Adjust filters and fix technical issues
- Open Privacy and safety > Content you see to change the Quality filter.
- Clear cache, try another browser or device, or reload the page when threads stall.
- The search bar won’t surface replies from suspended or private users you don’t follow.
| Symptom | Likely cause | Quick action |
|---|---|---|
| Missing replies | Deleted, suspended, or private account | Sign in; check follow status; try search bar |
| Filtered thread | Quality filter or algorithmic moderation | Privacy & safety > Content you see; toggle Quality filter |
| Partial load | Browser cache or device limit | Clear cache; switch browser or device |
Document gaps if you monitor conversation for work. If platform rules removed material, respect users’ privacy and the enforcement process. For related platform access issues, see this short fix for temporary restrictions: temporary access fix, and this guide about account limits: account limits on social sites.
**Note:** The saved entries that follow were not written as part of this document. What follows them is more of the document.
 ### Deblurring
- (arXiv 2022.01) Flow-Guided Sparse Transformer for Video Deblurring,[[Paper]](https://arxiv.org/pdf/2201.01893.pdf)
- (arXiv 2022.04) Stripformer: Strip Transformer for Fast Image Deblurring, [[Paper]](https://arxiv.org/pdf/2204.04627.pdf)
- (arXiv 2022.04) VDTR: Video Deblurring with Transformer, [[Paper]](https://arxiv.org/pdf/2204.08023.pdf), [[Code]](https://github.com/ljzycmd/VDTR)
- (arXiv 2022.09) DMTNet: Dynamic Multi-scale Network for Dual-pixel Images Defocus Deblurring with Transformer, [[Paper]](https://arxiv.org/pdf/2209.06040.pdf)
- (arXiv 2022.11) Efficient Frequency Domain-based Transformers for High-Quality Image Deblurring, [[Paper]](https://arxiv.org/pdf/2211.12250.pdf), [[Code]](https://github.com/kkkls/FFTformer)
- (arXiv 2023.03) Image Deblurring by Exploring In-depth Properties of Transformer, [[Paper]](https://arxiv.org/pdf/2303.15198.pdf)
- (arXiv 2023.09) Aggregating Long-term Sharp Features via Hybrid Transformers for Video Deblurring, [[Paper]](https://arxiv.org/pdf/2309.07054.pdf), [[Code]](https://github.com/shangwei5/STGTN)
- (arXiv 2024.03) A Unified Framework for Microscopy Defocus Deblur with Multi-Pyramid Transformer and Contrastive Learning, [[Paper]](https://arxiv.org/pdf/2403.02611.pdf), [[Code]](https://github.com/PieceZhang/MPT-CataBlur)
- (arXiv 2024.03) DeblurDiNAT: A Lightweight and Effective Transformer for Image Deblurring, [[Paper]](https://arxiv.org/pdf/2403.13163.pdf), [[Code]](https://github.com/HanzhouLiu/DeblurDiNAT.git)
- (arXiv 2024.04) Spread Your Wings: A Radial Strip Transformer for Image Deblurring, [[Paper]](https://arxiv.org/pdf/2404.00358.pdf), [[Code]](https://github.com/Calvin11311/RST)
Keep your X conversations visible and insightful
Start each review by expanding the post, choosing a sort option, and scanning for hidden replies.
Make a repeatable workflow: open the tweet in expanded view, apply Most Relevant or Most Recent, then scan quote tweets and media for context. Use search operators when you need to track posts across social media campaigns.
Keep your account signed in across devices and use the app or page controls to view hidden replies or reveal probable spam. If replies appear sparse, refresh the page and recheck sorting before you log findings.